- Mark as New
- Bookmark
- Subscribe
- Mute
- Subscribe to RSS Feed
- Permalink
- Report Inappropriate Content
Hello everybody,
I have a question regarding the libmkl_blacs_openmpi* libraries. Which Openmpi version is this library supposed to be compatible with ?
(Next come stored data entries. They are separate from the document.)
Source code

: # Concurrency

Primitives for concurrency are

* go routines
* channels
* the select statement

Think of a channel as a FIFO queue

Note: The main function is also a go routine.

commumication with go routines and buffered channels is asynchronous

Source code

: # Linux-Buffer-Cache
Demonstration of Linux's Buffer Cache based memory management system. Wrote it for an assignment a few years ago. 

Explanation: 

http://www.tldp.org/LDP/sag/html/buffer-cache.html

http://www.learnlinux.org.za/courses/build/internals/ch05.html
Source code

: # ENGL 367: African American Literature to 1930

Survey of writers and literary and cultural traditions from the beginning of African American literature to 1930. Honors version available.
I could not find this information in the usual MKL or compiler release notes. By testing I determined that the libmkl_blacs_openmpi_lp64.so from the MKL which is bundled with intel 2016 update 4 is compatible with openmpi 2.0, i.e. programs using the libmkl_scalapack_lp64.so work and apparently give correct results. However, using the libraries from the intel 2017 update 2 distribution together with openmpi 2.0 and 2.1 gives programs producing a runtime error as soon as BLACS routines are called. I had no time to test intel 2017 update 4 yet, but an authoritative answer on the compatibility would be helpful even if it should work with update 4.
Of course if this is documented in detail somewhere a pointer to the documentation is appreciated, too.
Best Regards
Christof
Link Copied
- Mark as New
- Bookmark
- Subscribe
- Mute
- Subscribe to RSS Feed
- Permalink
- Report Inappropriate Content
Christof, please have a look at the MKL's System Requirements page - https://software.intel.com/en-us/articles/intel-math-kernel-library-intel-mkl-2017-system-requirements. We added there some info about version of OpenMPI which MKL has been validated against.
- Mark as New
- Bookmark
- Subscribe
- Mute
- Subscribe to RSS Feed
- Permalink
- Report Inappropriate Content
Hello Gennady,
thank you very much for the information. So it was luck that it works (or appears to work :-) with OpenMPI 2.0 without a hitch, 1.10 for example certainly does not work. This helps me quite a lot to decide what additional libraries to make available and which MPIs to combine with which compiler.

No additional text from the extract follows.